Rowan meets with Xenocrates to discuss what happened. Rowan acts as if it was all an accident and the others burned up in the fire. Xenocrates mentions the facts that don’t line up with this, but then Esme appears in the doorway. He knows Rowan had this timed perfectly. Xenocrates agrees to call off the investigation into what exactly happened and to let the dead be dead. Rowan vows to not tell anyone the secret about Esme. Xenocrates leaves to escort her to her mother.

How did Scythe end?

The day of the final test arrives. Citra begs Curie to tell her what it is. She refuses. When it’s Citra’s turn, she finds her brother tied up in a chair. She must kill him using a weapon she draws out of a hat. He’ll be revived as soon as it’s over. She finally does so. When she asks Curie how the other rounds went, she discovers Rowan pulled the gun on whoever was brought in for him before they were even done reading the instructions. Citra knows he must have changed immensely in their time apart to be so cold.

At the Winter Conclave, Citra is chosen as the new scythe. They give her a knife to glean Rowan, but she punches him in the face to start off. His blood hits her ring, granting him immunity for one year.

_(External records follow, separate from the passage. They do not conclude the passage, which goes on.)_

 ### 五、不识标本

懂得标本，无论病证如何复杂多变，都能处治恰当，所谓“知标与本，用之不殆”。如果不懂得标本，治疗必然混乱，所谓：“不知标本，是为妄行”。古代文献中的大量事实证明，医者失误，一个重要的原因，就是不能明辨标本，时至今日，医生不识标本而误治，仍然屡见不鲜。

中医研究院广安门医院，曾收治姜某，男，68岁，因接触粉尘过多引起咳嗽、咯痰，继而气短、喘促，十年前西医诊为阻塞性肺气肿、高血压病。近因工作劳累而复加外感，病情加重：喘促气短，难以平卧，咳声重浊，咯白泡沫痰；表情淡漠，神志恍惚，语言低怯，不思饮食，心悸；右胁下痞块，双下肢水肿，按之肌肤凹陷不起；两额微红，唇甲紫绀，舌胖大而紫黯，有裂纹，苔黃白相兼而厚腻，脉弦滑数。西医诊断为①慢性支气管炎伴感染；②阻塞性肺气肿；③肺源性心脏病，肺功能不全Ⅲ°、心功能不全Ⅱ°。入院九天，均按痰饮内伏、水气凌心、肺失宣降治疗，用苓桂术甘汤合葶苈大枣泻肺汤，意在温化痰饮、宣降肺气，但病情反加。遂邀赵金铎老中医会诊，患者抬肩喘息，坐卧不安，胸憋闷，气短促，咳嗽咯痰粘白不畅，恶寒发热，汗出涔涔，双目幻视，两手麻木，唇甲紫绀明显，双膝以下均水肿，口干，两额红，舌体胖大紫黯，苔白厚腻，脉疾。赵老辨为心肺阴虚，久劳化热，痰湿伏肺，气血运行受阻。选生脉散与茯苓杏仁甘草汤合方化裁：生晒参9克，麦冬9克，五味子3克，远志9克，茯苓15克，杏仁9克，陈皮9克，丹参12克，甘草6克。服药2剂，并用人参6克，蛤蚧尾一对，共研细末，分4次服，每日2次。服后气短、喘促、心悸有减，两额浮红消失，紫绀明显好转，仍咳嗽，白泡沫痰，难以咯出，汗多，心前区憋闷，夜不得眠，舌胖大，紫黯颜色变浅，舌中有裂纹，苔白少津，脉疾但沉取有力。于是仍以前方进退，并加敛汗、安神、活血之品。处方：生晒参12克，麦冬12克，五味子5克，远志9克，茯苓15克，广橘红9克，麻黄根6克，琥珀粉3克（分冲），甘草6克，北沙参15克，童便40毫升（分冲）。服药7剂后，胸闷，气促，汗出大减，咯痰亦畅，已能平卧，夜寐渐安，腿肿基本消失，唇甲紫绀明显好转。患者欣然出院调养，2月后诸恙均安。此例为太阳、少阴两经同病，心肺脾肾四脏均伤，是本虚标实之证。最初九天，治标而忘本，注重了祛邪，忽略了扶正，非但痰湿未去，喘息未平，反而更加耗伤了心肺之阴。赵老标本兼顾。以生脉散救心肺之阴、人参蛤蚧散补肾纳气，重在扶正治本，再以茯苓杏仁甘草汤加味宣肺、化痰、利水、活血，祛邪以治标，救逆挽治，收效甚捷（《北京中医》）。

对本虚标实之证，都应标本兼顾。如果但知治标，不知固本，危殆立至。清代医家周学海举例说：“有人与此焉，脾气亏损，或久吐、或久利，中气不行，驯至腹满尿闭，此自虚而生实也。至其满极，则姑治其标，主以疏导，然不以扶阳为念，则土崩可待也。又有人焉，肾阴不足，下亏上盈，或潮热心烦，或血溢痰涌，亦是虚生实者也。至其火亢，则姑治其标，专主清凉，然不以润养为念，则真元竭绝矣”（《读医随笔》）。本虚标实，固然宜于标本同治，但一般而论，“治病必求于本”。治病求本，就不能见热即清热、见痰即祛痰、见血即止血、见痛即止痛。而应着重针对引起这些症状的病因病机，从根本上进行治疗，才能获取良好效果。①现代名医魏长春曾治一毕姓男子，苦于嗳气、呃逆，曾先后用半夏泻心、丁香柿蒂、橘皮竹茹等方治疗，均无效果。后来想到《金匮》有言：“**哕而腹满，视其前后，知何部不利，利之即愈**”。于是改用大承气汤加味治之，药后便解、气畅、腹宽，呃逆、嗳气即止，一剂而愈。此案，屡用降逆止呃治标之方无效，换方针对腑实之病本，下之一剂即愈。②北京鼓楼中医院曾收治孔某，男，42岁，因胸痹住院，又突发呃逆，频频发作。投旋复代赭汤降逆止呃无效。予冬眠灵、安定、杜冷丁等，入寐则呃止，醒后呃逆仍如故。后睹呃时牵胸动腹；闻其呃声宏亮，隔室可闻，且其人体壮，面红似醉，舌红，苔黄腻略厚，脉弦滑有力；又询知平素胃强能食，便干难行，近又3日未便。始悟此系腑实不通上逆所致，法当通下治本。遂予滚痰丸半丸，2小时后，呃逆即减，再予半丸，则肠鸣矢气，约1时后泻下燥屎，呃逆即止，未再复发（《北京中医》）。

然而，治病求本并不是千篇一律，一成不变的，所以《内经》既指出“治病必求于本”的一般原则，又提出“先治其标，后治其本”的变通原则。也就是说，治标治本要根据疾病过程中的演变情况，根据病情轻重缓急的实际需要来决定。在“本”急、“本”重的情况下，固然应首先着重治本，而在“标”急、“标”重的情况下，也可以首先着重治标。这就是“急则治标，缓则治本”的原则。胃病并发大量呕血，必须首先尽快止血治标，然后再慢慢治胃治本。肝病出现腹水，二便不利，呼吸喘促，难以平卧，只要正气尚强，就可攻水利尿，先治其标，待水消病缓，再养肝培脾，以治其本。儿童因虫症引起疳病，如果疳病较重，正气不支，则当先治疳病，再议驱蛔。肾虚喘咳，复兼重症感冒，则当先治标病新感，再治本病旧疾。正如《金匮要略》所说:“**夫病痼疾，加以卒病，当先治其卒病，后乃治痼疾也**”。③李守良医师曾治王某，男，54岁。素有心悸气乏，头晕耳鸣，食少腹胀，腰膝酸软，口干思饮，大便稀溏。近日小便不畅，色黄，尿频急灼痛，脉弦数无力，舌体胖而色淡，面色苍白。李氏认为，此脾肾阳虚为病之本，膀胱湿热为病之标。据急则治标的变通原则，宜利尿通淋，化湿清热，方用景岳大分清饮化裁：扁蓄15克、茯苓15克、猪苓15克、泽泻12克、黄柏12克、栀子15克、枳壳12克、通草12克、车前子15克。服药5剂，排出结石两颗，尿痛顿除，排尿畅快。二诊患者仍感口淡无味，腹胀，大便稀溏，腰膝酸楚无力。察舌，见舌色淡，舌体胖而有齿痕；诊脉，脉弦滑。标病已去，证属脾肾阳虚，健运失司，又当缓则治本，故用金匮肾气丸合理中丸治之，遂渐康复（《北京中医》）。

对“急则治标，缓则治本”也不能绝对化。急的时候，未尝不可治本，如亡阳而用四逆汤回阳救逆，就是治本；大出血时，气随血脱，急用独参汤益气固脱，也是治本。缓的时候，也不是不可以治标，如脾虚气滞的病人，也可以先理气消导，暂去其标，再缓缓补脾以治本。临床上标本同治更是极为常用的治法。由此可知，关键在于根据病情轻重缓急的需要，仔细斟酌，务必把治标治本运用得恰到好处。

Citra whispers to him to grab some knives and to fight his way to the car waiting by the side door. Rowan’s speed, technique, and power amaze her. Rowan’s shocked to see Faraday is the driver. They speed off into the night.

The final journal entry is from the newest scythe, Citra (aka Scythe Anastasia). It sounds like Rowan is wreaking havoc around the world, gleaning all sinister scythes. He’s earned a name for himself in the process…Scythe Lucifer.

There you go! That’s what happened in Scythe, the first book in the Arc of a Scythe series!